I’ve been to Penang, Malaysia, where I witnessed a Daoist celebration of the God of Prosperity’s birthday. I shared a ‘steam boat’ (in Chinese, ‘hot pot’) dinner with a group of no less than 9 nationalities in a newly opened art gallery. I got to see a fellow artist and friend currently working in Penang. I hiked through a National Park with some Brits I met at my hostel, to Turtle Beach. We missed the turtles. They showed me an interesting British sitcom that seemed like it should be viewed, and was probably created, with the help of LSD. And I did try ice kachang and that other noodle dish I was supposed to try. Oh, and frog. Penang has so much food; you could spend months there and never try it all. Maybe someday I’ll try.

Within the span of one day I found out school’s opening was pushed back yet further, and I turned around and booked myself a ticket and got back to Chiang Mai with less than 24 hours between landing back in Bangkok after Penang. I landed just in time to catch some good Loy Krathong festival photos, coming into Chiang Mai evening of the event with my acquired that day tripod. I win. Photographers note: Don’t shun the Starbucks when it has a third story balcony overlooking the parade where you can set up your tripod above the crowds. I didn’t even have to buy anything, I just waltzed on up.

I went mountain biking for the first time. I’m talking shin guard elbow armor mountain biking. Yes, it was the beginners trail, but it wasn’t anything to scoff at. Especially as I cannot recall the last time I rode a bicycle, 2009 back at Purdue, on sidewalks? I started counting how many times I fell. And then I thought to myself. How many kilometers are you biking? And what percentage of that is going to be taken up by your falls? So who cares? You just went mountain biking. That’s pretty awesome, regardless of how many times you slid and fell. One of the guides told me some people give up and walk their bike down the mountain, taking until 6pm for a ride that should end between 3 and 4pm. Sometimes I had to rest, or walk my bike over a bunch of boulders, but I always got back on. And oh goodness do I understand why serious cyclers wear padded shorts.

So I sit here and reflect, and wonder how I will phrase my words to keep from being cliché. But the fact is, I’ve learned more about myself this past year than I’ve learned about Thailand. I’ve learned a lot about Thailand, don’t get me wrong. But there are so many things I’d never been able to do before moving over here.

Thanksgiving this year was a smaller group, but we came together, laughed and ate. It reminded me that I miss that family tradition back home; but we all reminded each other how thankful we are to be in Thailand. Where I have a job. Where I can get medical treatment and, in my income bracket at least, know I’ll be able to receive and pay for treatment. And where I finally have room to just breathe.

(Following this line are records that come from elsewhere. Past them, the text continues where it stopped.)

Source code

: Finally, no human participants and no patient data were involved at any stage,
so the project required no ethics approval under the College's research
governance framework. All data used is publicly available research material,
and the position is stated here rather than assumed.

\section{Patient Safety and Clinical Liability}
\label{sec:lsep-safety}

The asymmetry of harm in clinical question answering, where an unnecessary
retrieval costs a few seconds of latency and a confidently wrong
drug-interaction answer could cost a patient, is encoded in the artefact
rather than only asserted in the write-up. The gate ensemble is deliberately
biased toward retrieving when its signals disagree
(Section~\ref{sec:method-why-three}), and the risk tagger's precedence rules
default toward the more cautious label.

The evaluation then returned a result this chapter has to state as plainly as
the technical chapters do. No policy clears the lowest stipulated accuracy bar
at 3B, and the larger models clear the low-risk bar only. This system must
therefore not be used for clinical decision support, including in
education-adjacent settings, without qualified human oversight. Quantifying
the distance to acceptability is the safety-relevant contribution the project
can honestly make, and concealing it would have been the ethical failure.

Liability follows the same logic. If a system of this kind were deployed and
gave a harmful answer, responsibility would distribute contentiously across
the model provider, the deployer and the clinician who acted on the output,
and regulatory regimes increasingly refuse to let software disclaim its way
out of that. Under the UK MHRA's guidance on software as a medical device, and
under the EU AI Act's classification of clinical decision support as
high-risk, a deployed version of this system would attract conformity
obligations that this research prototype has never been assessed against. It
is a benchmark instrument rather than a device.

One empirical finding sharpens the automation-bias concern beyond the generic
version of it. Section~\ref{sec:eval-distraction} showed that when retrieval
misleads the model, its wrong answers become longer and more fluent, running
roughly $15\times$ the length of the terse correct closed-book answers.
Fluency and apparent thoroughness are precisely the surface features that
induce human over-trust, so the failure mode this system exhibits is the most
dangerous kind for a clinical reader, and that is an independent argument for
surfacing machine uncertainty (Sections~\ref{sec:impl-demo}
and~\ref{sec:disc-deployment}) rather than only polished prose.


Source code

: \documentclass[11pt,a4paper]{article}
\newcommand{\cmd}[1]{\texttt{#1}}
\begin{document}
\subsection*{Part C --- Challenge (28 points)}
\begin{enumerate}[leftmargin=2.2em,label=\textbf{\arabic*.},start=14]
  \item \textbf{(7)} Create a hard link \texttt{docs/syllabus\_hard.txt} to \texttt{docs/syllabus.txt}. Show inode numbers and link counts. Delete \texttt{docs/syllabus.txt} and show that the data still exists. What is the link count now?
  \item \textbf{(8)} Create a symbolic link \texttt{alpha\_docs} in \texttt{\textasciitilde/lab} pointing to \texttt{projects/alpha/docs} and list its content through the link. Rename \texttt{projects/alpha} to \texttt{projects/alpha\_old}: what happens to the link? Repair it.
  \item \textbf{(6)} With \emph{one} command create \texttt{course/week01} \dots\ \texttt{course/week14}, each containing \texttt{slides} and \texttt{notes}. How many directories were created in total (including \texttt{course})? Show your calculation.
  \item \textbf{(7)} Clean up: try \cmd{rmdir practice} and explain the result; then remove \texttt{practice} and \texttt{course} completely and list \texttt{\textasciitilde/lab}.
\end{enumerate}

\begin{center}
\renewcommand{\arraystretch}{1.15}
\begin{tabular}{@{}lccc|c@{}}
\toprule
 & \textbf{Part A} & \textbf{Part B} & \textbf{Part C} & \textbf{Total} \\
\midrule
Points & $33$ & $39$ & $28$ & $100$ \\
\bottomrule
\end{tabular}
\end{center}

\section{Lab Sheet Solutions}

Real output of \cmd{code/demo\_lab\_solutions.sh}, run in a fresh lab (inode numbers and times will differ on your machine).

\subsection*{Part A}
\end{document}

My students will be back on Tuesday, December 6th, the 5th being the King’s birthday. After the October break and an extra five-week break due to the flooding, a friend of mine was right, “long break makes not just students lazy, but teachers too!” It’ll be an adjustment. But it’s time. We won’t be doing essays this quarter. I might be setting up a blog and requiring my students to publish their flood stories in English. Though I clearly know how to set up a blog, multiple authors is a bit trickier, and I’ll be consulting my 15 year old computer gurus on this matter. I will shamelessly ask you to read some of their stories.

I’ve spent some time tutoring a flood refugee at school. It’s hard going, but it’s more fulfilling than sitting in the office (teachers have still had to appear part of the time despite the students being pardoned for the flood), playing windows solitaire. I can hardly believe it’s December. In this tropical climate, you lose all sense of seasons, having grown up with all four. But I’ve done a lot, starting with my goal of living in Thailand for a year. And I’m not done yet.

In the words of Matchbox 20,
“Let’s see how far we’ve come! Let’s see how far we go!”